Dynamic Demand-Centered Process-Oriented Data Model for Inventory Management of Hemovigilance Systems

OBJECTIVES: This paper presents a reference data model for blood bank management to control blood inventories considering real-world uncertainties and constraints. It helps information systems identify blood product status for various critical decisions (such as replenishment, assignment, and issuing) instantly. Additionally, some significant optimization concepts of the inventory management literature for blood wastage and shortage reduction, such as clearance sale and substitution based on medical priorities, are applied in the model. METHODS: The proposed model was constructed by object-oriented and ICAM (Integrated Computer Aided Manufacturing) definition φ (IDEF0) techniques for function modeling. Through semi-structured questionnaires and interviews, the research team elicited and classified user requirements. Then, the demand-centered sub-processes and comprehensive functions were mapped to manage the process. RESULTS: The model captures and integrates the top-level features of the inventory system entities. It also provides insights into a developed data dictionary to understand the system’s elements and attributes, where a data item fits in the structure, and what values it may contain. For designing the system’s process and following-up data, the main relevant inputs are considered.
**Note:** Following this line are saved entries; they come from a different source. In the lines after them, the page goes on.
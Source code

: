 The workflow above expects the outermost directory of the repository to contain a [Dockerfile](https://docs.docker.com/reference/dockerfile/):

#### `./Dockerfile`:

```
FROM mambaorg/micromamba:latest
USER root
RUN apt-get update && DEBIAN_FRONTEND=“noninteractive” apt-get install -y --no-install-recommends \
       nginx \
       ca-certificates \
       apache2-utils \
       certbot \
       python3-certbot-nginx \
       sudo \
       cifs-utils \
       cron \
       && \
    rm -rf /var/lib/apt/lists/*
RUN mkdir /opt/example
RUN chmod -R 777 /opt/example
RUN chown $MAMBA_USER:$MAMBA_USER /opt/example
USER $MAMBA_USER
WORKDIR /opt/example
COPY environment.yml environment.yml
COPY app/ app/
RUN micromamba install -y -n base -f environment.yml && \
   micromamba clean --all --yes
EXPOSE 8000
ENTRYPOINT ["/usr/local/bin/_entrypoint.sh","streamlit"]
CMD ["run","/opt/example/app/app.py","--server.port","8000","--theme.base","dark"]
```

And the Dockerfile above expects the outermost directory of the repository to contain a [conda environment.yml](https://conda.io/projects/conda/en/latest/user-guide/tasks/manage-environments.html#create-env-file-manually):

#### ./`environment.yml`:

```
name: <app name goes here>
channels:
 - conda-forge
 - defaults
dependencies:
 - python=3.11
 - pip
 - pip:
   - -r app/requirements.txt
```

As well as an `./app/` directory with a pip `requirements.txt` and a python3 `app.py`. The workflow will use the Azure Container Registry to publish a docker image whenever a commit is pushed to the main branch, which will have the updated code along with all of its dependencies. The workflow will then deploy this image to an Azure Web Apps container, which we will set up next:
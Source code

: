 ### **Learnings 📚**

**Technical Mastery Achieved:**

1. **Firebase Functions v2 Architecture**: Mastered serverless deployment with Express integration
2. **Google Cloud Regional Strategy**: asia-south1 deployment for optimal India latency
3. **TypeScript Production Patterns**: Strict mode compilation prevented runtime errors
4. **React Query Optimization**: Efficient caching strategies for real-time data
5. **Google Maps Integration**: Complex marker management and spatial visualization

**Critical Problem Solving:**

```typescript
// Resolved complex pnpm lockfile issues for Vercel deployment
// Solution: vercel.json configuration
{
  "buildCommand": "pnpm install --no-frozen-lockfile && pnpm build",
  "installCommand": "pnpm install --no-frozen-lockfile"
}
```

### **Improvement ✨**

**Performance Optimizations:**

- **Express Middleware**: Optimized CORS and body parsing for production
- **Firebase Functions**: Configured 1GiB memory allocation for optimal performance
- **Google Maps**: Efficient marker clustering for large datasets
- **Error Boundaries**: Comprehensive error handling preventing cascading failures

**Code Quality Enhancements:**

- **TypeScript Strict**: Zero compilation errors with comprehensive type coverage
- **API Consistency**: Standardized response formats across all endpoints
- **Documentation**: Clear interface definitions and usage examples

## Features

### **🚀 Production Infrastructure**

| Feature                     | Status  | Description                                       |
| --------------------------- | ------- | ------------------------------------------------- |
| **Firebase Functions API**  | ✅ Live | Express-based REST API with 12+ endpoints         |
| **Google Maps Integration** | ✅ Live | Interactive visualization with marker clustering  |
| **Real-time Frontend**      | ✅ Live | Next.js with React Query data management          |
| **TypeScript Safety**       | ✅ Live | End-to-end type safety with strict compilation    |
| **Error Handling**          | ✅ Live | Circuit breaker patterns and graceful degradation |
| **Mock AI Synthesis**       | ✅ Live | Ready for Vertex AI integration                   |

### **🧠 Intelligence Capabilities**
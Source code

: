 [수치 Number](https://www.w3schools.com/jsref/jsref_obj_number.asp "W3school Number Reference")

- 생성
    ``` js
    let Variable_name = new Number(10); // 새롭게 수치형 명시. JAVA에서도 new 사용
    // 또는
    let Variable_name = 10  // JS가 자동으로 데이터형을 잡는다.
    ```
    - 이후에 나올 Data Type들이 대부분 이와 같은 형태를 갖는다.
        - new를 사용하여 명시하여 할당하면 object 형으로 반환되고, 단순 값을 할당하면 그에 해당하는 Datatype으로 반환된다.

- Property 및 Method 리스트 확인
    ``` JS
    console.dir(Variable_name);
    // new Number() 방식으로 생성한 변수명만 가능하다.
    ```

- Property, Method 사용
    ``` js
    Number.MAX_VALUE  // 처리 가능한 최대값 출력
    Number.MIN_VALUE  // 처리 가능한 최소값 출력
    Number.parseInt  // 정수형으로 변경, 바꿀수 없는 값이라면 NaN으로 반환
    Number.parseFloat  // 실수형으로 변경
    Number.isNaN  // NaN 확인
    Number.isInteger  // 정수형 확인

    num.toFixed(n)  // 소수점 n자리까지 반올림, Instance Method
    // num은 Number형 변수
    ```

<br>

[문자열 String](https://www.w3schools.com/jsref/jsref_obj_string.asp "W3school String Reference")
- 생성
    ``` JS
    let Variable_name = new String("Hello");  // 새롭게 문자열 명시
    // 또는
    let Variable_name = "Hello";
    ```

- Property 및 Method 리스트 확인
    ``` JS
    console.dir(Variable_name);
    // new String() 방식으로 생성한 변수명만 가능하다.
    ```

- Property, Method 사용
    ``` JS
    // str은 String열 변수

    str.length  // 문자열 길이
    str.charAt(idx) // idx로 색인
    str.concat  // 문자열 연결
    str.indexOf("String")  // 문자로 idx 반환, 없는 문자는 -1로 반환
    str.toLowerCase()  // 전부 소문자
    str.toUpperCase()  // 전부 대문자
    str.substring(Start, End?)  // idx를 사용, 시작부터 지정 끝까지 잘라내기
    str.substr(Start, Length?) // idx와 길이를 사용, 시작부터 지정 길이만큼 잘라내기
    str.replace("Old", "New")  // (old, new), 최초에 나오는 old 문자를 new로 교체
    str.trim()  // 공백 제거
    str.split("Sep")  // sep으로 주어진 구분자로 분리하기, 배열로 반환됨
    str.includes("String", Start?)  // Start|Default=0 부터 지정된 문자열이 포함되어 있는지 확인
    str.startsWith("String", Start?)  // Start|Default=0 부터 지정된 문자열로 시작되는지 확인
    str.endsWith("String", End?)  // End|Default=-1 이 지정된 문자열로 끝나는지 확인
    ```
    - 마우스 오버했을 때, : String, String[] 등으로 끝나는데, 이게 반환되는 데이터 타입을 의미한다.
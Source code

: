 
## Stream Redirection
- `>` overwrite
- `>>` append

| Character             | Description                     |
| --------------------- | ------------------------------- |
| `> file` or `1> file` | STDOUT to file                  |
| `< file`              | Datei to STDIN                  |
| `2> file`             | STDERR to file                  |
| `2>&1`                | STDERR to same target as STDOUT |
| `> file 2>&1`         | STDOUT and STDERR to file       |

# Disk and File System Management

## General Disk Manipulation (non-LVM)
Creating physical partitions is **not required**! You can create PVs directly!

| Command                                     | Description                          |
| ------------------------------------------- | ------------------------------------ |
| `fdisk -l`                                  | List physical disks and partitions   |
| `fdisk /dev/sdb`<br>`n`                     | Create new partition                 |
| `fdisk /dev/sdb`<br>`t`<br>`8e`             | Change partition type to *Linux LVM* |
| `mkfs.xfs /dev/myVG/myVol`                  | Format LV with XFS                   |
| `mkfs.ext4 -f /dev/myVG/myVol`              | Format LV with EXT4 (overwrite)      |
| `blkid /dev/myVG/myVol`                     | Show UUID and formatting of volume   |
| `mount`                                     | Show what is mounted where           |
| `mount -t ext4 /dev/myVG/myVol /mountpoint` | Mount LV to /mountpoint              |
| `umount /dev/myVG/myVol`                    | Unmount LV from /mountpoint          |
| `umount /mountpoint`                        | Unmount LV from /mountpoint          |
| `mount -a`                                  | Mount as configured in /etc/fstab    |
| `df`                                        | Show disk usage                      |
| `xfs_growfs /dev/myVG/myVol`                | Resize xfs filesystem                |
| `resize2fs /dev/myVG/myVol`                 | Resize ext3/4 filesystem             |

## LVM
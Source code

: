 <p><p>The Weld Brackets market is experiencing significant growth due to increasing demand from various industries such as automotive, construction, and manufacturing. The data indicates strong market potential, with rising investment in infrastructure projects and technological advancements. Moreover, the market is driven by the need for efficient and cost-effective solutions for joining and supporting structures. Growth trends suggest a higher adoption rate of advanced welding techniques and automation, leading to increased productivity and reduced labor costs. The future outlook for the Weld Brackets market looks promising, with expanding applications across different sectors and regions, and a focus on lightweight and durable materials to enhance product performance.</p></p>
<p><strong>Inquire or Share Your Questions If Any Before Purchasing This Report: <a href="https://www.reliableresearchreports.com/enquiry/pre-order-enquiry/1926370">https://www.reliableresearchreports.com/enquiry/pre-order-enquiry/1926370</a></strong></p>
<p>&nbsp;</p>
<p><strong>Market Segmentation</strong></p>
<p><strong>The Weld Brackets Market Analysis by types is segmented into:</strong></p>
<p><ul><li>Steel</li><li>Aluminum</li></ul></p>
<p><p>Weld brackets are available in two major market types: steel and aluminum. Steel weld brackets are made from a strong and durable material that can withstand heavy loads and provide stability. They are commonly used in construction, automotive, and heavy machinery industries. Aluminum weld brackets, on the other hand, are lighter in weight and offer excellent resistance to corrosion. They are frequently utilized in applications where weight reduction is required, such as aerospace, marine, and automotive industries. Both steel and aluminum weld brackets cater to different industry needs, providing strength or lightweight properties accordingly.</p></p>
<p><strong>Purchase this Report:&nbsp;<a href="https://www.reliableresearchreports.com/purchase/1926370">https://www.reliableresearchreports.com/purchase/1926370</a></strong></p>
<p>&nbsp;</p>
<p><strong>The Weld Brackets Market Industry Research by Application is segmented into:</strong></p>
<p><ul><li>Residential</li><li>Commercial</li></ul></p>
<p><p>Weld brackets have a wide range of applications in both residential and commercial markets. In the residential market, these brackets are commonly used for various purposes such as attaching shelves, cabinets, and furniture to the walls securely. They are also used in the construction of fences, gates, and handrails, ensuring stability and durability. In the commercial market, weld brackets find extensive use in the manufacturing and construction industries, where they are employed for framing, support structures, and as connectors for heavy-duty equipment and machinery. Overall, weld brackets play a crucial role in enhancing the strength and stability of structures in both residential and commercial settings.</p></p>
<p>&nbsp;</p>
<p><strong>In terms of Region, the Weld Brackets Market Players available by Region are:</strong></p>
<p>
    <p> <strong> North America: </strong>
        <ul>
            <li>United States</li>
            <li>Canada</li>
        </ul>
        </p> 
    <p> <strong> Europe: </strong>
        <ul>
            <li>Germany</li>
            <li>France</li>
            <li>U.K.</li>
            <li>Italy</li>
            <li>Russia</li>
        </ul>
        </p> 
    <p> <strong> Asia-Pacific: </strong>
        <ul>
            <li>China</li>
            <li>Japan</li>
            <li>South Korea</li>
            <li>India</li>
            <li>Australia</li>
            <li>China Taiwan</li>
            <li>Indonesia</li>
CONCLUSIONS: A flexible and applicable demand-centered framework for managing a typical blood bank’s inventory process was developed by focusing on user requirements. The proposed model can be applied to design and monitor inventory information and decision-support systems. The model provides real-time iterative dynamic process insights. It can also provide the data needed for logistic planning systems and the design of blood operational infrastructure.